Most of these species have venom that contains factors that can cause a consumption coagulopathy and defibrination, which may persist for days to weeks. This may result in bleeding anywhere in the body, including the possibility of an intracranial hemorrhage. The latter classically occurs a few days following the bite.

Venom toxicity varies among the different species, geographic locations, individual specimens, sexes, over the seasons, different milkings, and, of course, the method of injection (subcutaneous, intramuscular, or intravenous). Consequently, the values for Echis venoms differ significantly. In mice, the intravenous LD_{50} ranges from 2.3 mg/kg (U.S. Navy, 1991) to 24.1 mg/kg (Christensen, 1955) to 0.44–0.48 mg/kg (Cloudsley-Thompson, 1988).
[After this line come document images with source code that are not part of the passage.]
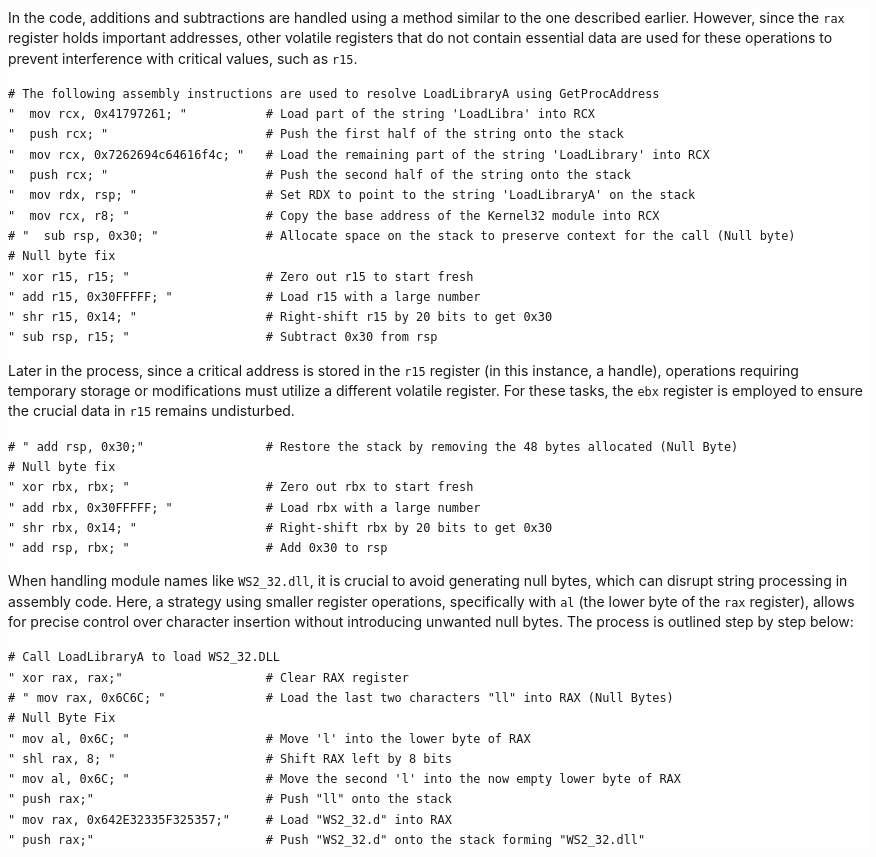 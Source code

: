In the code, additions and subtractions are handled using a method similar to the one described earlier. However, since the `rax` register holds important addresses, other volatile registers that do not contain essential data are used for these operations to prevent interference with critical values, such as `r15`.

```
# The following assembly instructions are used to resolve LoadLibraryA using GetProcAddress
"  mov rcx, 0x41797261; "           # Load part of the string 'LoadLibra' into RCX
"  push rcx; "                      # Push the first half of the string onto the stack
"  mov rcx, 0x7262694c64616f4c; "   # Load the remaining part of the string 'LoadLibrary' into RCX
"  push rcx; "                      # Push the second half of the string onto the stack
"  mov rdx, rsp; "                  # Set RDX to point to the string 'LoadLibraryA' on the stack
"  mov rcx, r8; "                   # Copy the base address of the Kernel32 module into RCX
# "  sub rsp, 0x30; "               # Allocate space on the stack to preserve context for the call (Null byte)
# Null byte fix
" xor r15, r15; "                   # Zero out r15 to start fresh
" add r15, 0x30FFFFF; "             # Load r15 with a large number
" shr r15, 0x14; "                  # Right-shift r15 by 20 bits to get 0x30
" sub rsp, r15; "                   # Subtract 0x30 from rsp
```

Later in the process, since a critical address is stored in the `r15` register (in this instance, a handle), operations requiring temporary storage or modifications must utilize a different volatile register. For these tasks, the `ebx` register is employed to ensure the crucial data in `r15` remains undisturbed.

```
# " add rsp, 0x30;"                 # Restore the stack by removing the 48 bytes allocated (Null Byte)
# Null byte fix
" xor rbx, rbx; "                   # Zero out rbx to start fresh
" add rbx, 0x30FFFFF; "             # Load rbx with a large number
" shr rbx, 0x14; "                  # Right-shift rbx by 20 bits to get 0x30
" add rsp, rbx; "                   # Add 0x30 to rsp
```

When handling module names like `WS2_32.dll`, it is crucial to avoid generating null bytes, which can disrupt string processing in assembly code. Here, a strategy using smaller register operations, specifically with `al` (the lower byte of the `rax` register), allows for precise control over character insertion without introducing unwanted null bytes. The process is outlined step by step below:

```
# Call LoadLibraryA to load WS2_32.DLL 
" xor rax, rax;"                    # Clear RAX register
# " mov rax, 0x6C6C; "              # Load the last two characters "ll" into RAX (Null Bytes)
# Null Byte Fix
" mov al, 0x6C; "                   # Move 'l' into the lower byte of RAX
" shl rax, 8; "                     # Shift RAX left by 8 bits
" mov al, 0x6C; "                   # Move the second 'l' into the now empty lower byte of RAX
" push rax;"                        # Push "ll" onto the stack
" mov rax, 0x642E32335F325357;"     # Load "WS2_32.d" into RAX
" push rax;"                        # Push "WS2_32.d" onto the stack forming "WS2_32.dll"
```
In humans, the lethal dose is estimated to be up to 5 mg in some subspecies (Daniels, J. C. 2002). Venom from females was more than twice as toxic on average as venom from males.
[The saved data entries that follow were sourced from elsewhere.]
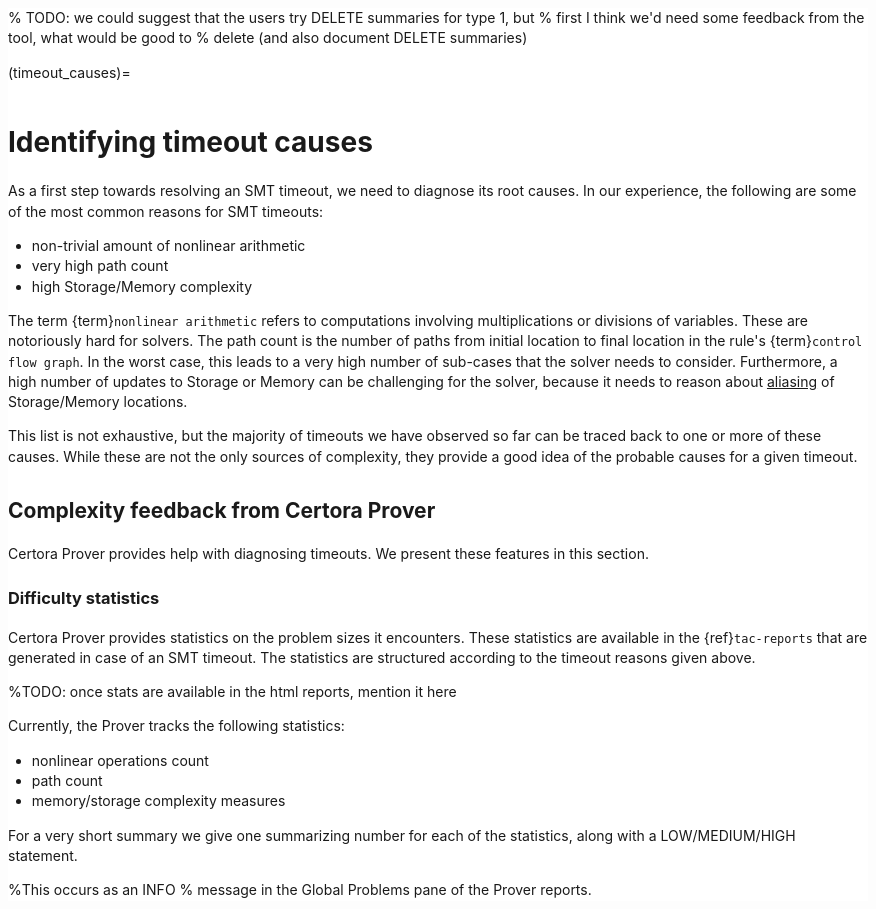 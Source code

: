 % TODO: we could suggest that the users try DELETE summaries for type 1, but 
%  first I think we'd need some feedback from the tool, what would be good to
%  delete (and also document DELETE summaries)

(timeout_causes)=
# Identifying timeout causes

As a first step towards resolving an SMT timeout, we need to diagnose its root
causes. In our experience, the following are some of the most common reasons for
SMT timeouts:

 - non-trivial amount of nonlinear arithmetic
 - very high path count
 - high Storage/Memory complexity

The term {term}`nonlinear arithmetic` refers to computations involving
multiplications or divisions of variables. These are notoriously hard for
solvers. The path count is the number of paths from initial location to final
location in the  rule's {term}`control flow graph`. In the worst case, this
leads to a very high number of sub-cases that the solver needs to consider.
Furthermore, a high number of updates to Storage or Memory can be challenging
for the solver, because it needs to reason about
[aliasing](https://en.wikipedia.org/wiki/Aliasing_(computing)) of Storage/Memory
locations.

This list is not exhaustive, but the majority of timeouts we have observed so
far can be traced back to one or more of these causes. While these are not the
only sources of complexity, they provide a good idea of the probable causes for
a given timeout. 


## Complexity feedback from Certora Prover

Certora Prover provides help with diagnosing timeouts. We present these features
in this section.

### Difficulty statistics

Certora Prover provides statistics on the problem sizes it encounters. These
statistics are available in the {ref}`tac-reports` that are generated in case of
an SMT timeout. The statistics are structured according to the timeout reasons
given above.

%TODO: once stats are available in the html reports, mention it here

Currently, the Prover tracks the following statistics:
 - nonlinear operations count
 - path count
 - memory/storage complexity measures

For a very short summary we give one summarizing number for each of the
statistics, along with a LOW/MEDIUM/HIGH statement. 

%This occurs as an INFO
% message in the Global Problems pane of the Prover reports.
The amount of venom produced also varies. Reported yields include 20–35 mg of dried venom from specimens 41–56 cm in length, 6–48 mg (16 mg average) from Iranian specimens and 13–35 mg of dried venom from animals from various other localities. Yield varies seasonally, as well as between the sexes: the most venom is produced during the summer months and males produce more than females.

==Species==
| Image | Species | Taxon author | Subsp.* | Common name | Geographic range |
| | E. borkini | Cherlin, 1990 | 0 | | Southwestern Arabian Peninsula (western Yemen, southern Saudi Arabia) |
| | E. carinatus^{T} | (Schneider, 1801) | 4 | Saw-scaled viper | Southeastern Arabian Peninsula (Oman, Masirah and eastern UAE), southwestern Iran, Iraq, Afghanistan, Uzbekistan, Turkmenistan, Tajikistan, Pakistan (including Urak near Quetta and Astola Island off the Makran Coast), India, Sri Lanka |
| | E. coloratus | Günther, 1878 | 0 | Painted saw-scaled viper | Southeastern Egypt east of the Nile and as far south as the 24th parallel, Sinai, Israel, Jordan, and the Arabian Peninsula in Saudi Arabia, Yemen and Oman |
| | E. hughesi | Cherlin, 1990 | 0 | Hughes' saw-scaled viper | Somalia: northern Migiurtinia, near Meledin |
| | E. jogeri | Cherlin, 1990 | 0 | Joger's saw-scaled viper | Western and central Mali, Senegal |
| | E. khosatzkii | Cherlin, 1990 | 0 | Khosatzki's saw-scaled viper | Eastern Yemen and Oman |
| | E. leucogaster | Roman, 1972 | 0 | White-bellied carpet viper | West and northwest Africa: extreme southern Morocco, Western Sahara, Algeria (Ahaggar), the southern region of Mauritania, Senegal, northern Guinea, central Mali, Burkina Faso, western Niger and northern Nigeria |
| | E. megalocephalus | Cherlin, 1990 | 0 | Cherlin's saw-scaled viper | Red Sea island between Yemen and Eritrea (Dahlak Archipelago) |
| | E. ocellatus | Stemmler, 1970 | 0 | African saw-scaled viper | Northwest Africa: Mauritania, Senegal, Mali, Guinea, Ivory Coast, Burkina Faso, Ghana, Togo, Benin, southern Niger, Nigeria |
| | E. omanensis | Babocsay, 2004 | 0 | Oman saw-scaled viper | United Arab Emirates, Eastern Oman |
| | E. pyramidum | (Geoffroy Saint-Hilaire, 1827) | 2 | Egyptian saw-scaled viper | Northeastern Africa: northern Egypt and central Sudan, Eritrea, Ethiopia, Somalia and northern Kenya; disjunct populations in the northern regions of Libya, Tunisia and Algeria |
| | E. romani | Trape, 2018 | 0 | Roman's carpet viper | Southwestern Chad, southern Niger, Nigeria, northern Cameroon, northwestern Central African Republic |
- ) Not including the nominate subspecies

^{T}) Type species

==Taxonomy==
The taxonomy of the group was long confused, with a plethora of species of uncertain status. Several recent studies have clarified the diversity within the genus. This included the descriptions of E. omanensis and E. romani.

A mitochondrial DNA phylogeny for the genus demonstrated the distinctiveness of E. borkini, E. jogeri and E. khosatzkii, but showed E. multisquamatus to be a synonym of E. carinatus.